Security Breach Notice Law in the State of West Virginia

Security Breach Notice Law in the State of West Virginia

W.V. Code § 46A-2A-101 is a data breach notification law that was passed in the U.S. state of West Virginia in 2008. W.V. Code § 46A-2A-101 establishes the protocol that individuals, business entities, and organizations within the state are required to follow when a data breach occurs. Moreover, the law also sets forth the sanctions and penalties that can be imposed against individuals and entities that are found to be in violation of the law. With this being said, W.V. Code § 46A-2A-101 represents the primary legal means by which residents of the state of West Virginia can seek relief from data breach incidents, in lieu of a comprehensive state privacy law such as the Virginia Consumer Data Protection Act.

How is a data breach defined under W.V. Code § 46A-2A-101?

Under W.V. Code § 46A-2A-101, a data breach is defined as the “unauthorized access and acquisition of unencrypted and unredacted computerized data that compromises the security or confidentiality of PI maintained by an Entity as part of a database of PI regarding multiple individuals and that causes the Entity to reasonably believe that the breach of security has caused or will cause identity theft or other fraud to any resident of WV.” On the contrary, the “good-faith acquisition of PI by an employee or agent of an Entity for the purposes of the Entity is not a breach of the security of the system, provided that the PI is not used for a purpose other than a lawful purpose of the Entity or subject to further unauthorized disclosure.”

What are the requirements of business entities and organizations under W.V. Code § 46A-2A-101?

W.V. Code § 46A-2A-101 mandates that any individual, business entity, or organization within the state of West Virginia provide all affected individuals and parties with notification in the event that a data breach incident occurs. Furthermore, if a data breach incident affects more than 1,000 residents within the state of West Virginia, the individual or entity that experienced the breach is also required to provide notification to the three major credit reporting agencies within the U.S. (Equifax, Experian, and TransUnion). To this point, data breach notifications provided to consumers in accordance with W.V. Code § 46A-2A-101 must contain the following information:

What categories of personal information are covered under W.V. Code § 46A-2A-101?

Under W.V. Code § 46A-2A-101, the following categories of personal information are protected in the event of a data breach, in combination with a West Virginia resident’s first name or first initial and last name, permitting said data elements have not been redacted, encrypted, or otherwise altered:

Alternatively, the categories of personal information that are covered under the law do not include “information that is lawfully obtained from publicly available information, or from federal, state or local government records lawfully made available to the general public.” Additionally, business entities and organizations within West Virginia are also permitted to provide substitute data breach notifications to affected consumers, albeit under certain circumstances. Such circumstances include instances where the cost of providing standard data breach notifications to affected individuals and parties would exceed $50,000, instances where the class of affected residents is greater than 100,000, and instances where a business or organization does not have sufficient contact information to provide consumers with standard notification.

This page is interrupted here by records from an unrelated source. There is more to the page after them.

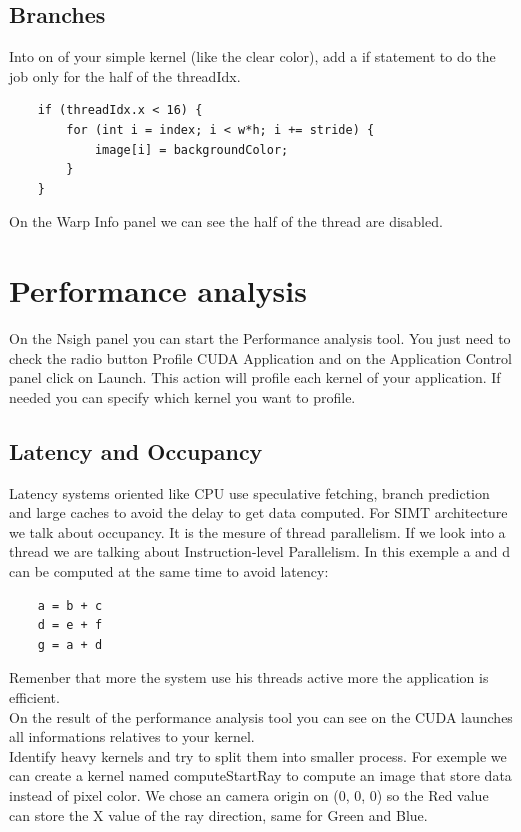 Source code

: \documentclass{article}
\begin{document}
\subsection{Branches}
Into on of your simple kernel (like the clear color), add a if statement to do the job only for the half of the threadIdx.
\begin{lstlisting}
	if (threadIdx.x < 16) {
		for (int i = index; i < w*h; i += stride) {
			image[i] = backgroundColor;
		}
	}
\end{lstlisting}
On the Warp Info panel we can see the half of the thread are disabled.

\section{Performance analysis}
On the Nsigh panel you can start the Performance analysis tool. You just need to check the radio button Profile CUDA Application and on the Application Control panel click on Launch. This action will profile each kernel of your application. If needed you can specify which kernel you want to profile.\\
\subsection{Latency and Occupancy}
Latency systems oriented like CPU use speculative fetching, branch prediction and large caches to avoid the delay to get data computed. For SIMT architecture we talk about  occupancy. It is the mesure of thread parallelism. If we look into a thread we are talking about Instruction-level Parallelism. In this exemple a and d can be computed at the same time to avoid latency:
\begin{lstlisting}
	a = b + c
	d = e + f
	g = a + d
\end{lstlisting}
Remenber that more the system use his threads active more the application is efficient.\\
On the result of the performance analysis tool you can see on the CUDA launches all informations relatives to your kernel.\\
Identify heavy kernels and try to split them into smaller process. For exemple we can create a kernel named computeStartRay to compute an image that store data instead of pixel color. We chose an camera origin on (0, 0, 0) so the Red value can store the X value of the ray direction, same for Green and Blue.
\end{document}
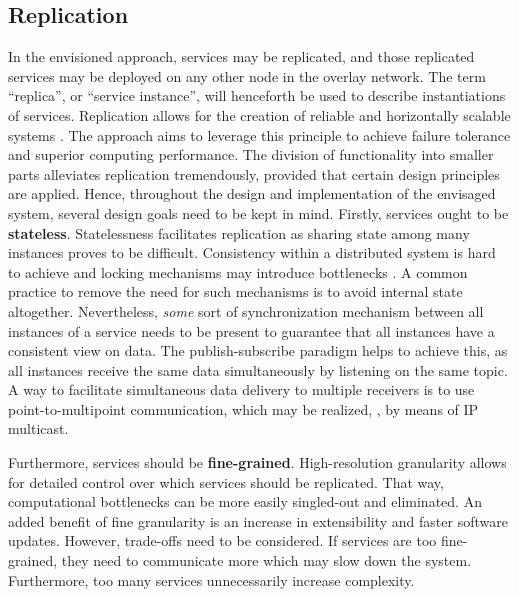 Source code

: \subsection{Replication}
In the envisioned approach, services may be replicated, and those replicated services may be deployed on any other node in the overlay network. The term ``replica'', or ``service instance'', will henceforth be used to describe instantiations of services. Replication allows for the creation of reliable and horizontally scalable systems \cite{tanenbaum2017distributed}. The approach aims to leverage this principle to achieve failure tolerance and superior computing performance.
The division of functionality into smaller parts alleviates replication tremendously, provided that certain design principles are applied. Hence, throughout the design and implementation of the envisaged system, several design goals need to be kept in mind. Firstly, services ought to be \textbf{stateless}. Statelessness facilitates replication as sharing state among many instances proves to be difficult. Consistency within a distributed system is hard to achieve and locking mechanisms may introduce bottlenecks \cite{tanenbaum2017distributed}. A common practice to remove the need for such mechanisms is to avoid internal state altogether.
Nevertheless, \emph{some} sort of synchronization mechanism between all instances of a service needs to be present to guarantee that all instances have a consistent view on data. The publish-subscribe paradigm helps to achieve this, as all instances receive the same data simultaneously by listening on the same topic. A way to facilitate simultaneous data delivery to multiple receivers is to use point-to-multipoint communication, which may be realized, \eg , by means of IP multicast.

Furthermore, services should be \textbf{fine-grained}. High-resolution granularity allows for detailed control over which services should be replicated. That way, computational bottlenecks can be more easily singled-out and eliminated. An added benefit of fine granularity is an increase in extensibility and faster software updates. However, trade-offs need to be considered. If services are too fine-grained, they need to communicate more which may slow down the system. Furthermore, too many services unnecessarily increase complexity.


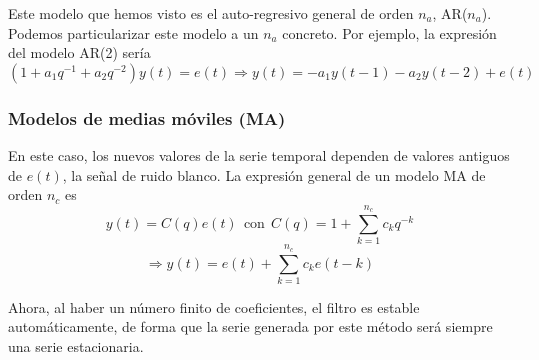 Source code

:Este modelo que hemos visto es el auto-regresivo general de orden $n_a$, AR($n_a$). Podemos particularizar este modelo a un $n_a$ concreto. Por ejemplo, la expresión del modelo AR(2) sería
\[	(1+a_1q^{-1}+a_2q^{-2})y(t) = e(t) \Rightarrow y(t) = -a_1y(t-1)-a_2y(t-2) + e(t)	\]

\subsubsection{Modelos de medias móviles (MA)}

En este caso, los nuevos valores de la serie temporal dependen de valores antiguos de $e(t)$, la señal de ruido blanco. La expresión general de un modelo MA de orden $n_c$ es
\[ y(t) = C(q)e(t)\ \ \text{con}\ \ C(q) = 1 + \sum_{k=1}^{n_c} c_k q^{-k}	\]
\[ \Rightarrow y(t) = e(t) + \sum_{k=1}^{n_c} c_k e(t-k)	\]

Ahora, al haber un número finito de coeficientes, el filtro es estable automáticamente, de forma que la serie generada por este método será siempre una serie estacionaria.


%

What are the penalties for violating W.V. Code § 46A-2A-101?

In terms of the enforcement of the law, the provisions set forth in W.V. Code § 46A-2A-101 are enforced by the West Virginia Attorney General. Subsequently, the West Virginia Attorney General has the authority to impose a number of sanctions and penalties against individuals, business entities, and organizations that fail to adhere to the provisions established in the law. Such punishments include civil penalties in instances where a business entity or organization has been found to have repeatedly violated the law. These punishments carry a max penalty of $150,000 for each breach. What’s more, “failure to comply with notification requirements constitutes as an unfair or deceptive act or practice and is enforceable by the Attorney General.”

Through the enactment of W.V. Code § 46A-2A-101 in 2008, residents of the state of West Virginia were provided with legal recourse should their personal information be compromised following a security breach. As very few states within the U.S. have passed comprehensive privacy legislation, laws such as W.V. Code § 46A-2A-101 represent the primary means by which the average American citizen can protect themselves from the adverse effects of data or security breaches. As such, W.V. Code § 46A-2A-101 provides citizens of West Virginia with such legal protections.